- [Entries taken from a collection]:
# # # # #

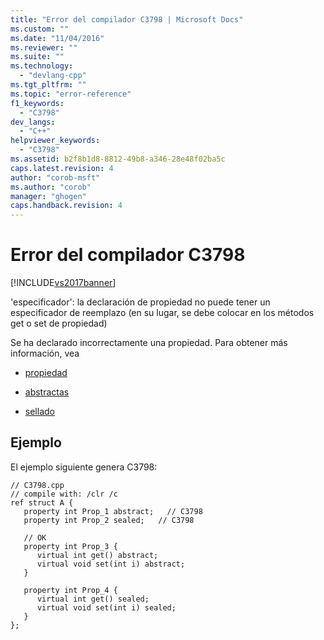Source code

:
 ```yaml
---
title: "Error del compilador C3798 | Microsoft Docs"
ms.custom: ""
ms.date: "11/04/2016"
ms.reviewer: ""
ms.suite: ""
ms.technology: 
  - "devlang-cpp"
ms.tgt_pltfrm: ""
ms.topic: "error-reference"
f1_keywords: 
  - "C3798"
dev_langs: 
  - "C++"
helpviewer_keywords: 
  - "C3798"
ms.assetid: b2f8b1d8-8812-49b8-a346-28e48f02ba5c
caps.latest.revision: 4
author: "corob-msft"
ms.author: "corob"
manager: "ghogen"
caps.handback.revision: 4
---
```

# Error del compilador C3798
[!INCLUDE[vs2017banner](../../assembler/inline/includes/vs2017banner.md)]

'especificador': la declaración de propiedad no puede tener un especificador de reemplazo \(en su lugar, se debe colocar en los métodos get o set de propiedad\)  
  
 Se ha declarado incorrectamente una propiedad.  Para obtener más información, vea  
  
-   [propiedad](../../windows/property-cpp-component-extensions.md)  
  
-   [abstractas](../../windows/abstract-cpp-component-extensions.md)  
  
-   [sellado](../../windows/sealed-cpp-component-extensions.md)  
  
## Ejemplo  
 El ejemplo siguiente genera C3798:  
  
```  
// C3798.cpp  
// compile with: /clr /c  
ref struct A {  
   property int Prop_1 abstract;   // C3798  
   property int Prop_2 sealed;   // C3798  
  
   // OK  
   property int Prop_3 {  
      virtual int get() abstract;  
      virtual void set(int i) abstract;  
   }  
  
   property int Prop_4 {  
      virtual int get() sealed;  
      virtual void set(int i) sealed;  
   }  
};  
```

# # # # #

- [Description of the task]:
Reproduce each record above by retyping it exactly; omit all images.

- [Expected answer]:
Source code

:
 ```yaml
---
title: "Error del compilador C3798 | Microsoft Docs"
ms.custom: ""
ms.date: "11/04/2016"
ms.reviewer: ""
ms.suite: ""
ms.technology: 
  - "devlang-cpp"
ms.tgt_pltfrm: ""
ms.topic: "error-reference"
f1_keywords: 
  - "C3798"
dev_langs: 
  - "C++"
helpviewer_keywords: 
  - "C3798"
ms.assetid: b2f8b1d8-8812-49b8-a346-28e48f02ba5c
caps.latest.revision: 4
author: "corob-msft"
ms.author: "corob"
manager: "ghogen"
caps.handback.revision: 4
---
```

# Error del compilador C3798
[!INCLUDE[vs2017banner](../../assembler/inline/includes/vs2017banner.md)]

'especificador': la declaración de propiedad no puede tener un especificador de reemplazo \(en su lugar, se debe colocar en los métodos get o set de propiedad\)  
  
 Se ha declarado incorrectamente una propiedad.  Para obtener más información, vea  
  
-   [propiedad](../../windows/property-cpp-component-extensions.md)  
  
-   [abstractas](../../windows/abstract-cpp-component-extensions.md)  
  
-   [sellado](../../windows/sealed-cpp-component-extensions.md)  
  
## Ejemplo  
 El ejemplo siguiente genera C3798:  
  
```  
// C3798.cpp  
// compile with: /clr /c  
ref struct A {  
   property int Prop_1 abstract;   // C3798  
   property int Prop_2 sealed;   // C3798  
  
   // OK  
   property int Prop_3 {  
      virtual int get() abstract;  
      virtual void set(int i) abstract;  
   }  
  
   property int Prop_4 {  
      virtual int get() sealed;  
      virtual void set(int i) sealed;  
   }  
};  
```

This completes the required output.